## THE TASK
Write down the whole listing below again without changing a word.
DATA IN THIS EXERCISE Block Start
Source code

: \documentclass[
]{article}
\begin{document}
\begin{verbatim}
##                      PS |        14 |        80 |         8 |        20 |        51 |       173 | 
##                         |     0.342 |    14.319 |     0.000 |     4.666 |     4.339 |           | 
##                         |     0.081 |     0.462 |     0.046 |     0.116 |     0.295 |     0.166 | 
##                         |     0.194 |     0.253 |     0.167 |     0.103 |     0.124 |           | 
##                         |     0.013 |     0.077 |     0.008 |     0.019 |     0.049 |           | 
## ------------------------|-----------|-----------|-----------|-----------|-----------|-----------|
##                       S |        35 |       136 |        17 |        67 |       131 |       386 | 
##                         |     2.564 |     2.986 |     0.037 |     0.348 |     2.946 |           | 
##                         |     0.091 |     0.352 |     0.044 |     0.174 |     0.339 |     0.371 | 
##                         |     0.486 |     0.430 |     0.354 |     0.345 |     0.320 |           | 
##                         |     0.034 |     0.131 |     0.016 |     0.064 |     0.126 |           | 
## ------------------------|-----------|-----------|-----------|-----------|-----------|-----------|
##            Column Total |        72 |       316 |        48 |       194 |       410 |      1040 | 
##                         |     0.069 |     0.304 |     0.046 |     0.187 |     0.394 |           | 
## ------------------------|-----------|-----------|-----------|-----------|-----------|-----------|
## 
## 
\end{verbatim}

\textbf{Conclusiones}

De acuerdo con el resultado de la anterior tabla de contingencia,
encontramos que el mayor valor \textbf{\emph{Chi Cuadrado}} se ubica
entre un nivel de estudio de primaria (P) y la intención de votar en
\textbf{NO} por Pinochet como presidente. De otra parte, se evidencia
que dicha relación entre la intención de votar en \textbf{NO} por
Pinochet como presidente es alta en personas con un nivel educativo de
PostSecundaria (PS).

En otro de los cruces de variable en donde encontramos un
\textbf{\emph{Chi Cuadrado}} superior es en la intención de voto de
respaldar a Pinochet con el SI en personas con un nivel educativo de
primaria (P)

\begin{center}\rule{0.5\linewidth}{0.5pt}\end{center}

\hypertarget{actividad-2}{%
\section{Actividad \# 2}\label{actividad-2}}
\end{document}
DATA IN THIS EXERCISE Block End
## OUTPUT FOR THIS TASK
Source code

: \documentclass[
]{article}
\begin{document}
\begin{verbatim}
##                      PS |        14 |        80 |         8 |        20 |        51 |       173 | 
##                         |     0.342 |    14.319 |     0.000 |     4.666 |     4.339 |           | 
##                         |     0.081 |     0.462 |     0.046 |     0.116 |     0.295 |     0.166 | 
##                         |     0.194 |     0.253 |     0.167 |     0.103 |     0.124 |           | 
##                         |     0.013 |     0.077 |     0.008 |     0.019 |     0.049 |           | 
## ------------------------|-----------|-----------|-----------|-----------|-----------|-----------|
##                       S |        35 |       136 |        17 |        67 |       131 |       386 | 
##                         |     2.564 |     2.986 |     0.037 |     0.348 |     2.946 |           | 
##                         |     0.091 |     0.352 |     0.044 |     0.174 |     0.339 |     0.371 | 
##                         |     0.486 |     0.430 |     0.354 |     0.345 |     0.320 |           | 
##                         |     0.034 |     0.131 |     0.016 |     0.064 |     0.126 |           | 
## ------------------------|-----------|-----------|-----------|-----------|-----------|-----------|
##            Column Total |        72 |       316 |        48 |       194 |       410 |      1040 | 
##                         |     0.069 |     0.304 |     0.046 |     0.187 |     0.394 |           | 
## ------------------------|-----------|-----------|-----------|-----------|-----------|-----------|
## 
## 
\end{verbatim}

\textbf{Conclusiones}

De acuerdo con el resultado de la anterior tabla de contingencia,
encontramos que el mayor valor \textbf{\emph{Chi Cuadrado}} se ubica
entre un nivel de estudio de primaria (P) y la intención de votar en
\textbf{NO} por Pinochet como presidente. De otra parte, se evidencia
que dicha relación entre la intención de votar en \textbf{NO} por
Pinochet como presidente es alta en personas con un nivel educativo de
PostSecundaria (PS).

En otro de los cruces de variable en donde encontramos un
\textbf{\emph{Chi Cuadrado}} superior es en la intención de voto de
respaldar a Pinochet con el SI en personas con un nivel educativo de
primaria (P)

\begin{center}\rule{0.5\linewidth}{0.5pt}\end{center}

\hypertarget{actividad-2}{%
\section{Actividad \# 2}\label{actividad-2}}
\end{document}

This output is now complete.